### Task directions
Where a record holds a picture, leave the picture out; otherwise repeat every record exactly.

Source texts of formatted documents:

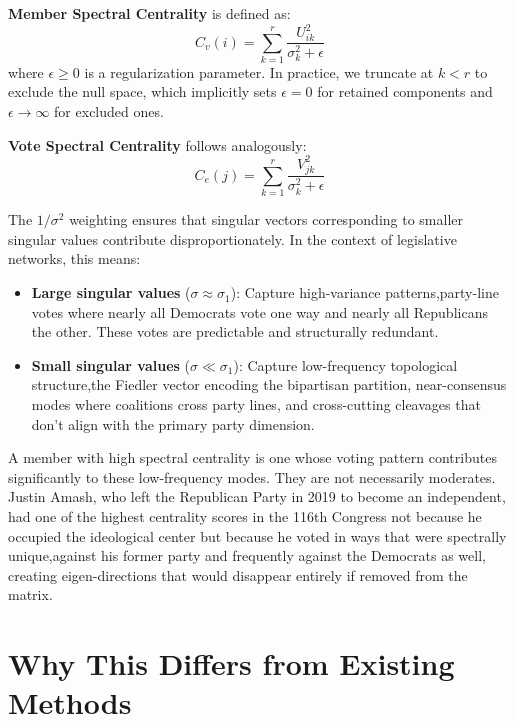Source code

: \documentclass[11pt,a4paper]{article}
\begin{document}
\textbf{Member Spectral Centrality} is defined as:
\begin{equation}
C_v(i) = \sum_{k=1}^{r} \frac{U_{ik}^2}{\sigma_k^2 + \epsilon}
\end{equation}
where $\epsilon \geq 0$ is a regularization parameter. In practice, we truncate at $k < r$ to exclude the null space, which implicitly sets $\epsilon = 0$ for retained components and $\epsilon \to \infty$ for excluded ones.

\textbf{Vote Spectral Centrality} follows analogously:
\begin{equation}
C_e(j) = \sum_{k=1}^{r} \frac{V_{jk}^2}{\sigma_k^2 + \epsilon}
\end{equation}

The $1/\sigma^2$ weighting ensures that singular vectors corresponding to smaller singular values contribute disproportionately. In the context of legislative networks, this means:

\begin{itemize}
    \item \textbf{Large singular values} ($\sigma \approx \sigma_1$): Capture high-variance patterns,party-line votes where nearly all Democrats vote one way and nearly all Republicans the other. These votes are predictable and structurally redundant.
    \item \textbf{Small singular values} ($\sigma \ll \sigma_1$): Capture low-frequency topological structure,the Fiedler vector encoding the bipartisan partition, near-consensus modes where coalitions cross party lines, and cross-cutting cleavages that don't align with the primary party dimension.
\end{itemize}

A member with high spectral centrality is one whose voting pattern contributes significantly to these low-frequency modes. They are not necessarily moderates. Justin Amash, who left the Republican Party in 2019 to become an independent, had one of the highest centrality scores in the 116th Congress not because he occupied the ideological center but because he voted in ways that were spectrally unique,against his former party and frequently against the Democrats as well, creating eigen-directions that would disappear entirely if removed from the matrix.

\section{Why This Differs from Existing Methods}
\end{document}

### Reply
Source code

: \documentclass[11pt,a4paper]{article}
\begin{document}
\textbf{Member Spectral Centrality} is defined as:
\begin{equation}
C_v(i) = \sum_{k=1}^{r} \frac{U_{ik}^2}{\sigma_k^2 + \epsilon}
\end{equation}
where $\epsilon \geq 0$ is a regularization parameter. In practice, we truncate at $k < r$ to exclude the null space, which implicitly sets $\epsilon = 0$ for retained components and $\epsilon \to \infty$ for excluded ones.

\textbf{Vote Spectral Centrality} follows analogously:
\begin{equation}
C_e(j) = \sum_{k=1}^{r} \frac{V_{jk}^2}{\sigma_k^2 + \epsilon}
\end{equation}

The $1/\sigma^2$ weighting ensures that singular vectors corresponding to smaller singular values contribute disproportionately. In the context of legislative networks, this means:

\begin{itemize}
    \item \textbf{Large singular values} ($\sigma \approx \sigma_1$): Capture high-variance patterns,party-line votes where nearly all Democrats vote one way and nearly all Republicans the other. These votes are predictable and structurally redundant.
    \item \textbf{Small singular values} ($\sigma \ll \sigma_1$): Capture low-frequency topological structure,the Fiedler vector encoding the bipartisan partition, near-consensus modes where coalitions cross party lines, and cross-cutting cleavages that don't align with the primary party dimension.
\end{itemize}

A member with high spectral centrality is one whose voting pattern contributes significantly to these low-frequency modes. They are not necessarily moderates. Justin Amash, who left the Republican Party in 2019 to become an independent, had one of the highest centrality scores in the 116th Congress not because he occupied the ideological center but because he voted in ways that were spectrally unique,against his former party and frequently against the Democrats as well, creating eigen-directions that would disappear entirely if removed from the matrix.

\section{Why This Differs from Existing Methods}
\end{document}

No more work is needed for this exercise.